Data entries
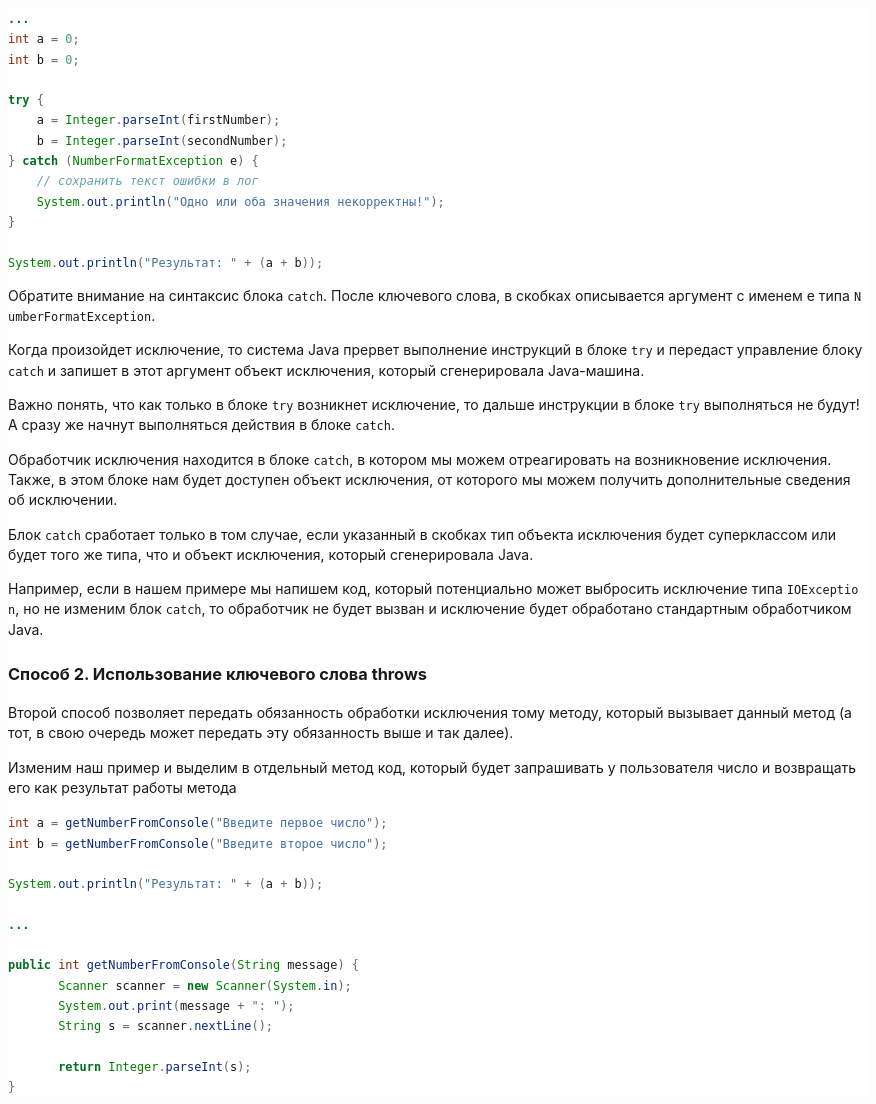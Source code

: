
 ```java
...
int a = 0;
int b = 0;

try {
    a = Integer.parseInt(firstNumber);
    b = Integer.parseInt(secondNumber);
} catch (NumberFormatException e) {
    // сохранить текст ошибки в лог
    System.out.println("Одно или оба значения некорректны!");
}

System.out.println("Результат: " + (a + b));
```

Обратите внимание на синтаксис блока `catch`. После ключевого слова, в скобках описывается аргумент с именем e типа `NumberFormatException`.

Когда произойдет исключение, то система Java прервет выполнение инструкций в блоке `try` и передаст управление блоку `catch` и запишет в этот аргумент объект исключения, который сгенерировала Java-машина.

Важно понять, что как только в блоке `try` возникнет исключение, то дальше инструкции в блоке `try` выполняться не будут! А сразу же начнут выполняться действия в блоке `catch`.

Обработчик исключения находится в блоке `catch`, в котором мы можем отреагировать на возникновение исключения. Также, в этом блоке нам будет доступен объект исключения, от которого мы можем получить дополнительные сведения об исключении.

Блок `catch` сработает только в том случае, если указанный в скобках тип объекта исключения будет суперклассом или будет того же типа, что и объект исключения, который сгенерировала Java.

Например, если в нашем примере мы напишем код, который потенциально может выбросить исключение типа `IOException`, но не изменим блок `catch`, то обработчик не будет вызван и исключение будет обработано стандартным обработчиком Java.

### Способ 2. Использование ключевого слова throws

Второй способ позволяет передать обязанность обработки исключения тому методу, который вызывает данный метод (а тот, в свою очередь может передать эту обязанность выше и так далее).

Изменим наш пример и выделим в отдельный метод код, который будет запрашивать у пользователя число и возвращать его как результат работы метода

```java
int a = getNumberFromConsole("Введите первое число");
int b = getNumberFromConsole("Введите второе число");

System.out.println("Результат: " + (a + b));

...

public int getNumberFromConsole(String message) {
       Scanner scanner = new Scanner(System.in);
       System.out.print(message + ": ");
       String s = scanner.nextLine();

       return Integer.parseInt(s);
}
```
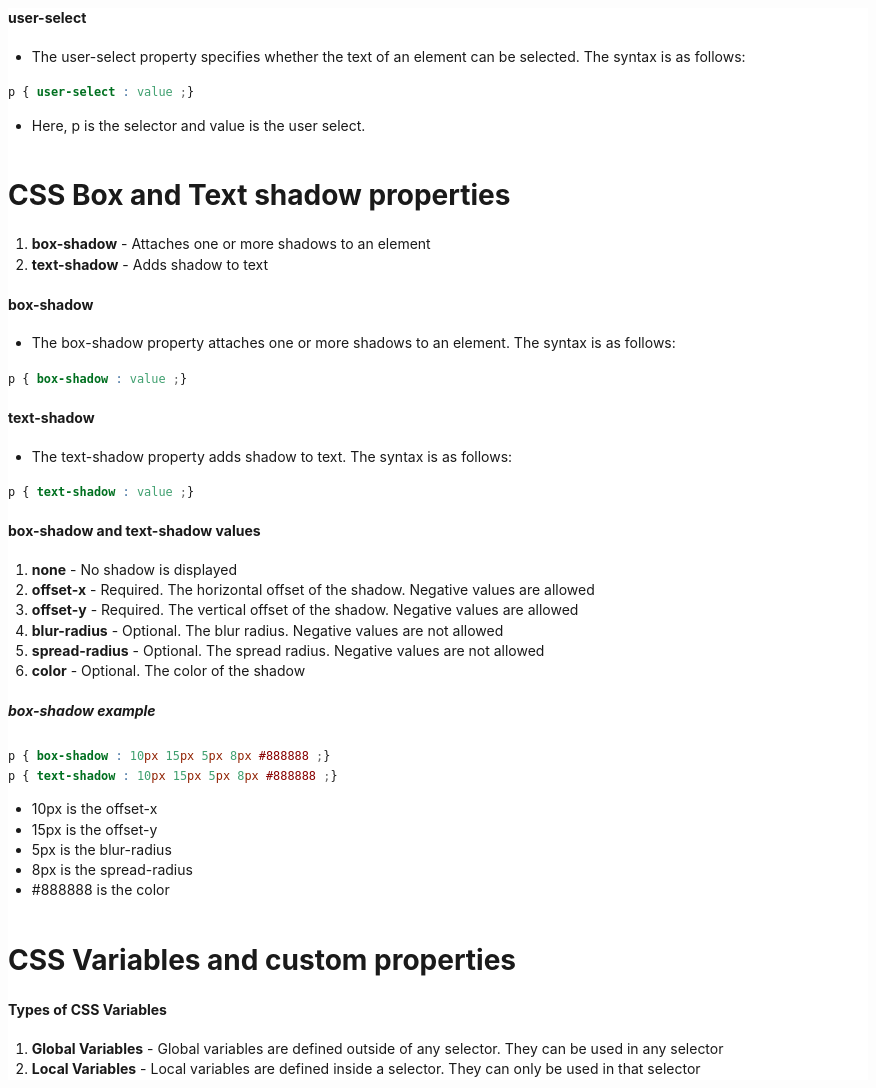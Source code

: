 #### user-select
- The user-select property specifies whether the text of an element can be selected. The syntax is as follows:
```css
p { user-select : value ;}
```
- Here, p is the selector and value is the user select.




# CSS Box and Text  shadow properties
1. **box-shadow** - Attaches one or more shadows to an element
2. **text-shadow** - Adds shadow to text

#### box-shadow
- The box-shadow property attaches one or more shadows to an element. The syntax is as follows:
```css
p { box-shadow : value ;}
```

#### text-shadow
- The text-shadow property adds shadow to text. The syntax is as follows:
```css
p { text-shadow : value ;}
```

#### box-shadow and text-shadow values
1. **none** - No shadow is displayed
2. **offset-x** - Required. The horizontal offset of the shadow. Negative values are allowed
3. **offset-y** - Required. The vertical offset of the shadow. Negative values are allowed
4. **blur-radius** - Optional. The blur radius. Negative values are not allowed
5. **spread-radius** - Optional. The spread radius. Negative values are not allowed
6. **color** - Optional. The color of the shadow

##### box-shadow example
```css
p { box-shadow : 10px 15px 5px 8px #888888 ;}
p { text-shadow : 10px 15px 5px 8px #888888 ;}
```
- 10px is the offset-x
- 15px is the offset-y
- 5px is the blur-radius
- 8px is the spread-radius
- #888888 is the color

# CSS Variables and custom properties
#### Types of CSS Variables
1. **Global Variables** - Global variables are defined outside of any selector. They can be used in any selector
2. **Local Variables** - Local variables are defined inside a selector. They can only be used in that selector
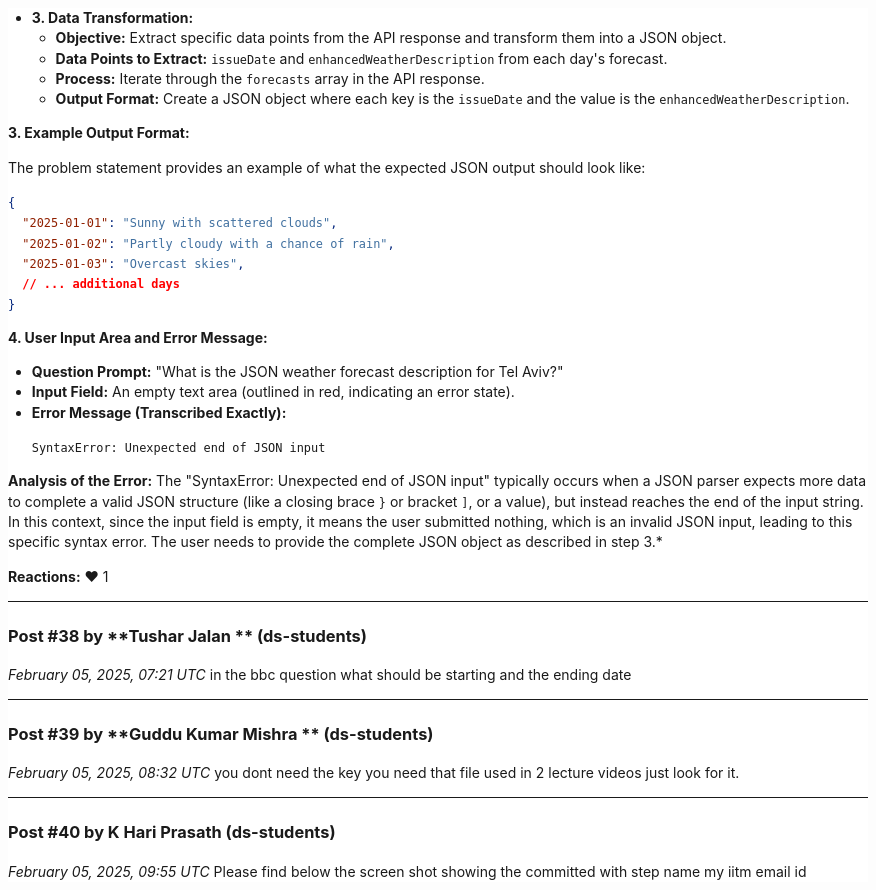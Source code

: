 *   **3. Data Transformation:**
    *   **Objective:** Extract specific data points from the API response and transform them into a JSON object.
    *   **Data Points to Extract:** `issueDate` and `enhancedWeatherDescription` from each day's forecast.
    *   **Process:** Iterate through the `forecasts` array in the API response.
    *   **Output Format:** Create a JSON object where each key is the `issueDate` and the value is the `enhancedWeatherDescription`.

**3. Example Output Format:**

The problem statement provides an example of what the expected JSON output should look like:
```json
{
  "2025-01-01": "Sunny with scattered clouds",
  "2025-01-02": "Partly cloudy with a chance of rain",
  "2025-01-03": "Overcast skies",
  // ... additional days
}
```

**4. User Input Area and Error Message:**

*   **Question Prompt:** "What is the JSON weather forecast description for Tel Aviv?"
*   **Input Field:** An empty text area (outlined in red, indicating an error state).
*   **Error Message (Transcribed Exactly):**
    ```
    SyntaxError: Unexpected end of JSON input
    ```

**Analysis of the Error:**
The "SyntaxError: Unexpected end of JSON input" typically occurs when a JSON parser expects more data to complete a valid JSON structure (like a closing brace `}` or bracket `]`, or a value), but instead reaches the end of the input string. In this context, since the input field is empty, it means the user submitted nothing, which is an invalid JSON input, leading to this specific syntax error. The user needs to provide the complete JSON object as described in step 3.*



**Reactions:** ❤️ 1

---

### Post #38 by **Tushar Jalan ** (ds-students)
*February 05, 2025, 07:21 UTC*
in the bbc question what should be starting and the ending date

---

### Post #39 by **Guddu Kumar Mishra ** (ds-students)
*February 05, 2025, 08:32 UTC*
you dont need the key you need that file used in 2 lecture videos just look for it.

---

### Post #40 by **K Hari Prasath** (ds-students)
*February 05, 2025, 09:55 UTC*
Please find below the screen shot showing the committed with step name my iitm email id  
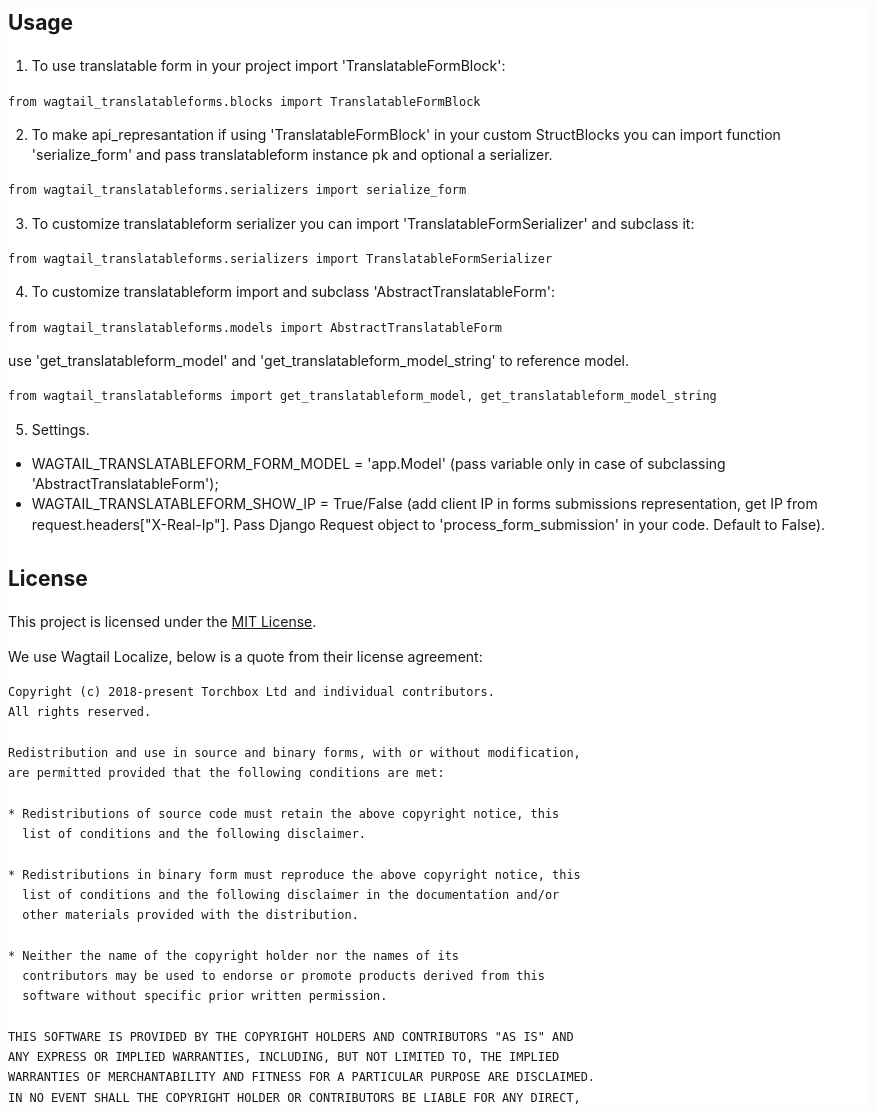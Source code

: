 ## Usage

1. To use translatable form in your project import 'TranslatableFormBlock':

```
from wagtail_translatableforms.blocks import TranslatableFormBlock
```

2. To make api_represantation if using 'TranslatableFormBlock' in your custom StructBlocks you can import function 'serialize_form' and pass translatableform instance pk and optional a serializer.

```
from wagtail_translatableforms.serializers import serialize_form
```

3. To customize translatableform serializer you can import 'TranslatableFormSerializer' and subclass it:

```
from wagtail_translatableforms.serializers import TranslatableFormSerializer
```

4. To customize translatableform import and subclass 'AbstractTranslatableForm':

```
from wagtail_translatableforms.models import AbstractTranslatableForm
```

use 'get_translatableform_model' and 'get_translatableform_model_string' to reference model.

```
from wagtail_translatableforms import get_translatableform_model, get_translatableform_model_string
```

5. Settings.

* WAGTAIL_TRANSLATABLEFORM_FORM_MODEL = 'app.Model' (pass variable only in case of subclassing 'AbstractTranslatableForm');
* WAGTAIL_TRANSLATABLEFORM_SHOW_IP = True/False (add client IP in forms submissions representation, get IP from request.headers["X-Real-Ip"]. Pass Django Request object to 'process_form_submission' in your code. Default to False).

## License
This project is licensed under the [MIT License](https://github.com/BenderEg/wagtail-translatableforms/blob/main/LICENSE).


We use Wagtail Localize, below is a quote from their license agreement:

```
Copyright (c) 2018-present Torchbox Ltd and individual contributors.
All rights reserved.

Redistribution and use in source and binary forms, with or without modification,
are permitted provided that the following conditions are met:

* Redistributions of source code must retain the above copyright notice, this
  list of conditions and the following disclaimer.

* Redistributions in binary form must reproduce the above copyright notice, this
  list of conditions and the following disclaimer in the documentation and/or
  other materials provided with the distribution.

* Neither the name of the copyright holder nor the names of its
  contributors may be used to endorse or promote products derived from this
  software without specific prior written permission.

THIS SOFTWARE IS PROVIDED BY THE COPYRIGHT HOLDERS AND CONTRIBUTORS "AS IS" AND
ANY EXPRESS OR IMPLIED WARRANTIES, INCLUDING, BUT NOT LIMITED TO, THE IMPLIED
WARRANTIES OF MERCHANTABILITY AND FITNESS FOR A PARTICULAR PURPOSE ARE DISCLAIMED.
IN NO EVENT SHALL THE COPYRIGHT HOLDER OR CONTRIBUTORS BE LIABLE FOR ANY DIRECT,
```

WORK REQUIRED: Some lines in the data above hold the string "disclaimer". Find and copy each of them.

FINISHED EXERCISE:
  list of conditions and the following disclaimer.
  list of conditions and the following disclaimer in the documentation and/or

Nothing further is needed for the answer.